* **THE PROBLEM**: The entries must be repeated verbatim, and their images left out.

* **DATASET RECORDS**:
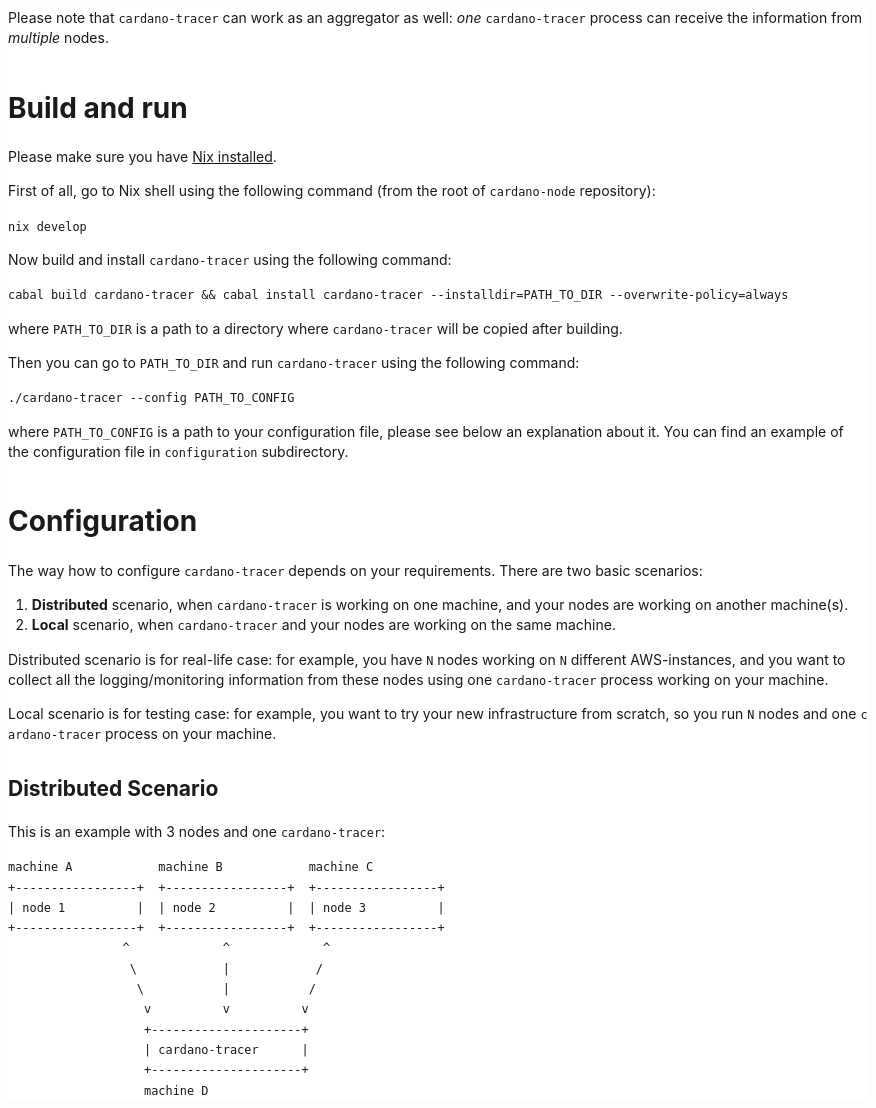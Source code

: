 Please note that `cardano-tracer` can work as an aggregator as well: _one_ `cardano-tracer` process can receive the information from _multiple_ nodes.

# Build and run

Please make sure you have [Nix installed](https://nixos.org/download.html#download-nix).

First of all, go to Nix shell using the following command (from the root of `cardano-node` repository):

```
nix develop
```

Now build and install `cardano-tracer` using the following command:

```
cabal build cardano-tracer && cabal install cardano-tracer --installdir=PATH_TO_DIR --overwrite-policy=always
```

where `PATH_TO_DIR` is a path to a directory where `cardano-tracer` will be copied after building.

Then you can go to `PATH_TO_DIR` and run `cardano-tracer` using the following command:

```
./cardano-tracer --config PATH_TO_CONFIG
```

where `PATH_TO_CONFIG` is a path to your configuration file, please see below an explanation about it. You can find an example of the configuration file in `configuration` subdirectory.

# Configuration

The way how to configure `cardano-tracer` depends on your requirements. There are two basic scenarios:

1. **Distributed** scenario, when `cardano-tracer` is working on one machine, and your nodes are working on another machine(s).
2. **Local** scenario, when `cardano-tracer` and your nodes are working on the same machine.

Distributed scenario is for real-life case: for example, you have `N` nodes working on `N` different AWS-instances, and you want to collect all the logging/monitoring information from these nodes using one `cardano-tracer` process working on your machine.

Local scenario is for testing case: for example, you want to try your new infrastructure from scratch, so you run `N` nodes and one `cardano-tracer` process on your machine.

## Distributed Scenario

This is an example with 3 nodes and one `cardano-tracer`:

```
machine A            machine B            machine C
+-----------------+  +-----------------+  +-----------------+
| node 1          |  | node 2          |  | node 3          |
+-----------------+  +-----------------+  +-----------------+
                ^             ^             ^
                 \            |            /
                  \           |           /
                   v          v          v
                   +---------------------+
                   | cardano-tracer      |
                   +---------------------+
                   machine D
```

* **EXERCISE RESPONSE**:
Source code

: Please note that `cardano-tracer` can work as an aggregator as well: _one_ `cardano-tracer` process can receive the information from _multiple_ nodes.

# Build and run

Please make sure you have [Nix installed](https://nixos.org/download.html#download-nix).

First of all, go to Nix shell using the following command (from the root of `cardano-node` repository):

```
nix develop
```

Now build and install `cardano-tracer` using the following command:

```
cabal build cardano-tracer && cabal install cardano-tracer --installdir=PATH_TO_DIR --overwrite-policy=always
```

where `PATH_TO_DIR` is a path to a directory where `cardano-tracer` will be copied after building.

Then you can go to `PATH_TO_DIR` and run `cardano-tracer` using the following command:

```
./cardano-tracer --config PATH_TO_CONFIG
```

where `PATH_TO_CONFIG` is a path to your configuration file, please see below an explanation about it. You can find an example of the configuration file in `configuration` subdirectory.

# Configuration

The way how to configure `cardano-tracer` depends on your requirements. There are two basic scenarios:

1. **Distributed** scenario, when `cardano-tracer` is working on one machine, and your nodes are working on another machine(s).
2. **Local** scenario, when `cardano-tracer` and your nodes are working on the same machine.

Distributed scenario is for real-life case: for example, you have `N` nodes working on `N` different AWS-instances, and you want to collect all the logging/monitoring information from these nodes using one `cardano-tracer` process working on your machine.

Local scenario is for testing case: for example, you want to try your new infrastructure from scratch, so you run `N` nodes and one `cardano-tracer` process on your machine.

## Distributed Scenario

This is an example with 3 nodes and one `cardano-tracer`:

```
machine A            machine B            machine C
+-----------------+  +-----------------+  +-----------------+
| node 1          |  | node 2          |  | node 3          |
+-----------------+  +-----------------+  +-----------------+
                ^             ^             ^
                 \            |            /
                  \           |           /
                   v          v          v
                   +---------------------+
                   | cardano-tracer      |
                   +---------------------+
                   machine D
```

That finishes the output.